[[ Extracted records open ]]
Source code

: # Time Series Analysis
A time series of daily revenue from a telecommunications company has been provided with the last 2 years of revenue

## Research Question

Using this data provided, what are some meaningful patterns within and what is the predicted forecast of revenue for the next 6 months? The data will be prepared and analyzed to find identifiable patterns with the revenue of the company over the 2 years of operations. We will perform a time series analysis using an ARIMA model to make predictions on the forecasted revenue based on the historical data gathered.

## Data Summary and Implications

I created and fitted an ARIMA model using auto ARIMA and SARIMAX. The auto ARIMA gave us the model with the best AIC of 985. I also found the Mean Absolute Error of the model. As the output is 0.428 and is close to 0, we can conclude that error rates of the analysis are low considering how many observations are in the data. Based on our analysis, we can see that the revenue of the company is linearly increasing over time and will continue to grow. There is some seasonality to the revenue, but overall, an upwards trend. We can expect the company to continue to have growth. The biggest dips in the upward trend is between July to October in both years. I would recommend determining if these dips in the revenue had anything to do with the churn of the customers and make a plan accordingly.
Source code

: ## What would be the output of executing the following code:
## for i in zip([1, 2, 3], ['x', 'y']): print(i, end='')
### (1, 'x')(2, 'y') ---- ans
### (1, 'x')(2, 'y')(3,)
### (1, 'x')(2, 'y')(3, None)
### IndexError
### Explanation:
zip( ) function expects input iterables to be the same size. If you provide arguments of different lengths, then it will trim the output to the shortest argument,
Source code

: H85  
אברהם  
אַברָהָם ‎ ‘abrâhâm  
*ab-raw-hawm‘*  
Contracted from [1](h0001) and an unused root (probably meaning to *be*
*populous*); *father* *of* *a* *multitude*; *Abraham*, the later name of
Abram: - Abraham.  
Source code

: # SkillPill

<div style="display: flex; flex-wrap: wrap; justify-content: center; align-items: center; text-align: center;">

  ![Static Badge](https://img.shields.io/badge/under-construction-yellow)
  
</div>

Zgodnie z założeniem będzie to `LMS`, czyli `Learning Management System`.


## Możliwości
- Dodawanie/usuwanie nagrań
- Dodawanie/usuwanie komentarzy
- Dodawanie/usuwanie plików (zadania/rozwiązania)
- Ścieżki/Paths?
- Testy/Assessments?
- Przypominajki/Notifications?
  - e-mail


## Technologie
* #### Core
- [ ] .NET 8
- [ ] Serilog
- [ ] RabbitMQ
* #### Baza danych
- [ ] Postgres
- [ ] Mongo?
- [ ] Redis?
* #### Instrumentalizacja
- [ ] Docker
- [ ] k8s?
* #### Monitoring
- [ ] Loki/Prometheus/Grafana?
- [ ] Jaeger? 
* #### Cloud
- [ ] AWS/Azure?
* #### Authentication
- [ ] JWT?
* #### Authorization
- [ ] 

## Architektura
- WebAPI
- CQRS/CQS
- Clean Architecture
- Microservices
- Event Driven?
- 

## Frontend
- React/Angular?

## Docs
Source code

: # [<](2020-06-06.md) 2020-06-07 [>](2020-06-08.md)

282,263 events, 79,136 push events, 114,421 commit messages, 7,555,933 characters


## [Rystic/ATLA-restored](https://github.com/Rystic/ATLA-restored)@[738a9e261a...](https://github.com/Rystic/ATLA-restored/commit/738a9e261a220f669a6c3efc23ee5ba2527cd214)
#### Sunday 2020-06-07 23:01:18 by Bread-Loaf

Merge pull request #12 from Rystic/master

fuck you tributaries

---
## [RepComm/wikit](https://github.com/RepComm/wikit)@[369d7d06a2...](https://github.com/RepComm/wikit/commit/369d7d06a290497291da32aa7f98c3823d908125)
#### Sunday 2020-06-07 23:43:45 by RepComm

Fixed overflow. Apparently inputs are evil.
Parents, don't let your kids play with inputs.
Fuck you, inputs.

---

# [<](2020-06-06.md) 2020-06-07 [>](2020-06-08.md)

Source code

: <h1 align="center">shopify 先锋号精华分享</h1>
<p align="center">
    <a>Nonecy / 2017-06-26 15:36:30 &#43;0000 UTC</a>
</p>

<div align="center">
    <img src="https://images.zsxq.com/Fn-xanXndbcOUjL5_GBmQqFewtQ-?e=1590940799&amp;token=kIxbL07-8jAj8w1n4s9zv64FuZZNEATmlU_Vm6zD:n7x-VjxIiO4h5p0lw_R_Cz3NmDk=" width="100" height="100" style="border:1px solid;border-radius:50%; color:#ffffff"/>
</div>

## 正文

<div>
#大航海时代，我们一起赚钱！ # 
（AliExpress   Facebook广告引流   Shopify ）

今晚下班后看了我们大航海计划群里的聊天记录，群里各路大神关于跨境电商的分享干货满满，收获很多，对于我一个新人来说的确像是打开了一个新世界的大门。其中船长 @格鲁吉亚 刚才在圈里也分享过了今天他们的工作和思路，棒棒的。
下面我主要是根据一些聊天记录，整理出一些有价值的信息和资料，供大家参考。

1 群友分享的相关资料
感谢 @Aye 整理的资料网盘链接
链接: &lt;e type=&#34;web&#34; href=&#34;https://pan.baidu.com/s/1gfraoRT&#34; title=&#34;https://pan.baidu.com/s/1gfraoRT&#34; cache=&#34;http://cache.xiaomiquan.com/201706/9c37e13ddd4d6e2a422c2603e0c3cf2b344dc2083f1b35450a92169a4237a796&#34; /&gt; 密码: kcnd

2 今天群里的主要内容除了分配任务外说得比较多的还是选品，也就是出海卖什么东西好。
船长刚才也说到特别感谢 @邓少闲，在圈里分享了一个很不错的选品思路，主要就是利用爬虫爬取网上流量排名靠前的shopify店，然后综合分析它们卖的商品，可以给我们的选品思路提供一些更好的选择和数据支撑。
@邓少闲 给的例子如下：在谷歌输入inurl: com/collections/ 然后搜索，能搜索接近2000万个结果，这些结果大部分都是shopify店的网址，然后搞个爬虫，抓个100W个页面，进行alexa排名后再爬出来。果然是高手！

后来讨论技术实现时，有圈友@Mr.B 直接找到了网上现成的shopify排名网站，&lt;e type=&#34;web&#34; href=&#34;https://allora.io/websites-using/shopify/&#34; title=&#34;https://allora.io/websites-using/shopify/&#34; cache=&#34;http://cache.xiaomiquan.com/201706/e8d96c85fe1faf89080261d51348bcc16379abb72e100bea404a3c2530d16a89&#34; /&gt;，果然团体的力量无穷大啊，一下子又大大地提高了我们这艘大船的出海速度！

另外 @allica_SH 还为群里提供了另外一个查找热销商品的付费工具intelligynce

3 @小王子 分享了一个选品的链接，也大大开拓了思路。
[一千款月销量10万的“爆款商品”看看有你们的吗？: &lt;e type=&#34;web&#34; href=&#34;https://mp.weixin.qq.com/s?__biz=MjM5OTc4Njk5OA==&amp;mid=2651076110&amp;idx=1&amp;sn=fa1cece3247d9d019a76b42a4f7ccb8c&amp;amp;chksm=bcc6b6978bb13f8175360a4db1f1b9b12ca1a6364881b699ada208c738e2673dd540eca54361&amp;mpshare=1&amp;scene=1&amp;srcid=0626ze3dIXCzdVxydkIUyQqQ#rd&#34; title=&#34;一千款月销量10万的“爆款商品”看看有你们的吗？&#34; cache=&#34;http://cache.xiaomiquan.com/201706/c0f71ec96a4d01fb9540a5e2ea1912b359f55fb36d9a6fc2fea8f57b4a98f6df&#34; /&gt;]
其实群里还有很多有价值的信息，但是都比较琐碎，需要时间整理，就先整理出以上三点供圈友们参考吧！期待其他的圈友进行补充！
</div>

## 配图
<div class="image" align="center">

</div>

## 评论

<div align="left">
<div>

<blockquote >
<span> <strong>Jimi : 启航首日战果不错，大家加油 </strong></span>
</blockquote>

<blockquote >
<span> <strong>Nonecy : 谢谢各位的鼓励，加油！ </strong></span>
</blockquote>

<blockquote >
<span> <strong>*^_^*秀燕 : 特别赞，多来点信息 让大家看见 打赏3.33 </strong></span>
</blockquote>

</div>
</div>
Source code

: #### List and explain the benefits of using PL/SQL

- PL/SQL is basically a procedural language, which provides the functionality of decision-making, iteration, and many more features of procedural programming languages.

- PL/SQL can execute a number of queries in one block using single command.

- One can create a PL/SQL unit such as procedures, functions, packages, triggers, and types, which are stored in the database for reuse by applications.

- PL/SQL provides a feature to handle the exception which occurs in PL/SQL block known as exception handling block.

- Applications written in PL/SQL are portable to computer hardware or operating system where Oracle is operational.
[[ Extracted records closed ]]
### Aim of the exercise
If a line in the records above holds the string "RepComm", copy it.

### Response to the exercise
## [RepComm/wikit](https://github.com/RepComm/wikit)@[369d7d06a2...](https://github.com/RepComm/wikit/commit/369d7d06a290497291da32aa7f98c3823d908125)
#### Sunday 2020-06-07 23:43:45 by RepComm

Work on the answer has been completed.